What are your setups like? Call type? Volume? Length of time calling, etc.?
At night, we put the call right on top of us.
Start out with prey distress (usually cottontail), pretty quiet, then up it a bit. Let that run for about 10 minutes. Most are coming by the 5-10 min mark. After 10 min, a lone howl, then pair howl. Let that marinate for another 3-4 minutes. If still nothing, usually coyote fights. Give it another 3-4 min, then head to next spot. The dog killed night before last didn't come to prey distress, but did come to the pair howls.
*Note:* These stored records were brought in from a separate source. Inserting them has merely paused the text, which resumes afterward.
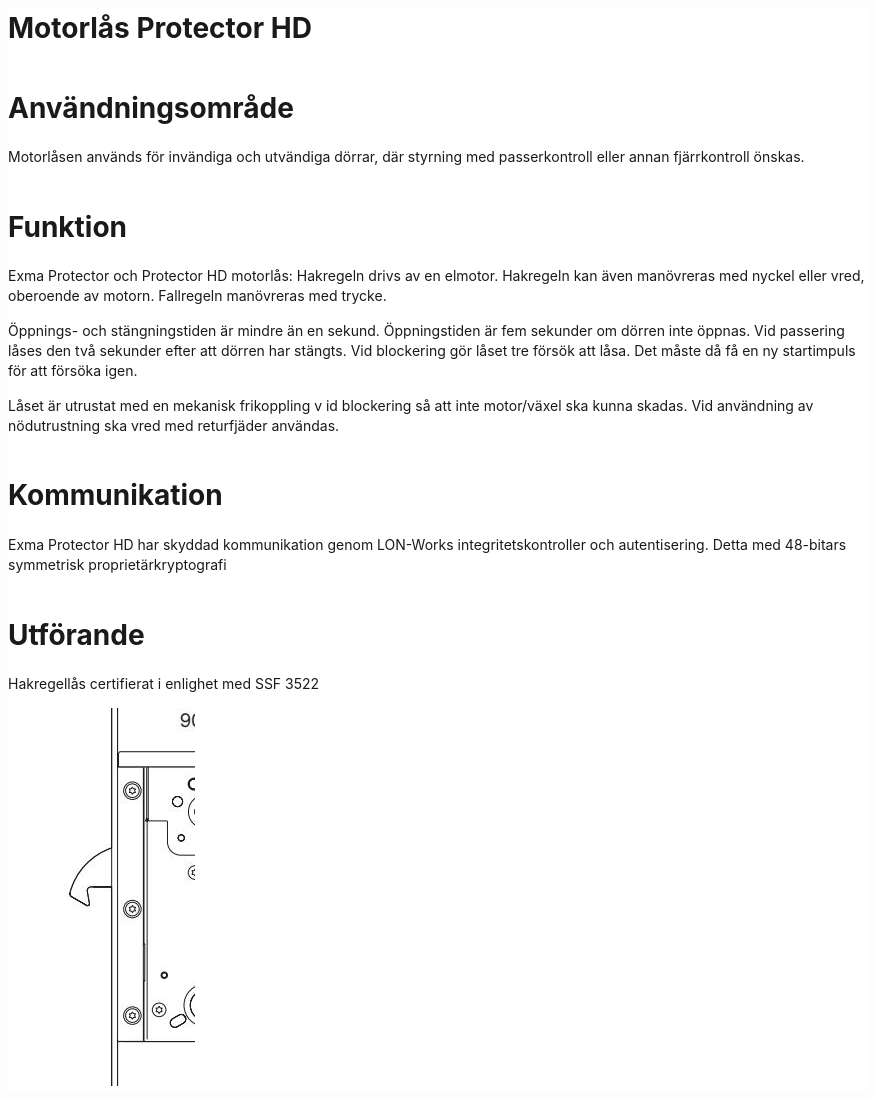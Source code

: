 # Motorlås Protector HD

# Användningsområde

Motorlåsen används för invändiga och utvändiga dörrar, där styrning med passerkontroll eller annan fjärrkontroll önskas.

# Funktion

Exma Protector och Protector HD motorlås: Hakregeln drivs av en elmotor. Hakregeln kan även manövreras med nyckel eller vred, oberoende av motorn. Fallregeln manövreras med trycke.

Öppnings- och stängningstiden är mindre än en sekund. Öppningstiden är fem sekunder om dörren inte öppnas. Vid passering låses den två sekunder efter att dörren har stängts. Vid blockering gör låset tre försök att låsa. Det måste då få en ny startimpuls för att försöka igen.

Låset är utrustat med en mekanisk frikoppling v id blockering så att inte motor/växel ska kunna skadas. Vid användning av nödutrustning ska vred med returfjäder användas.

# Kommunikation

Exma Protector HD har skyddad kommunikation genom LON-Works integritetskontroller och autentisering. Detta med 48-bitars symmetrisk proprietärkryptografi

# Utförande

Hakregellås certifierat i enlighet med SSF 3522

![](_page_9_Figure_13.jpeg)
We take turns who is the shooter. both use thermal spotters, both of us have spotlights. When a dog is coming in, the shooter drops everything and gets gun up. Spotter calls the direction (9:00, 2:00, etc- with the 12:00 position predetermined and agreed upon. Once the dog is at 50 yards, the spotter lights up the dog and the shooter gets on him and takes the shot. You cannot see your bead sights on the rib, so its just shooting instinctive. And I'm terrible at that. But there aren't many affordable thermals that can be mounted on a shotgun and withstand that much recoil punishment.
But it's a TON of fun, and we are really making a dent in the population I feel. I let one of the local coyote 'celebrities' hunt my main farm during the big tournament in Feb, he called me and asked what was wrong this year. He always calls in 2 or 3 dogs there for the tourney, and this year he drew a total blank on that farm. I told him we aren't saving dogs for the tourney, we are going to kill every one we get a chance at.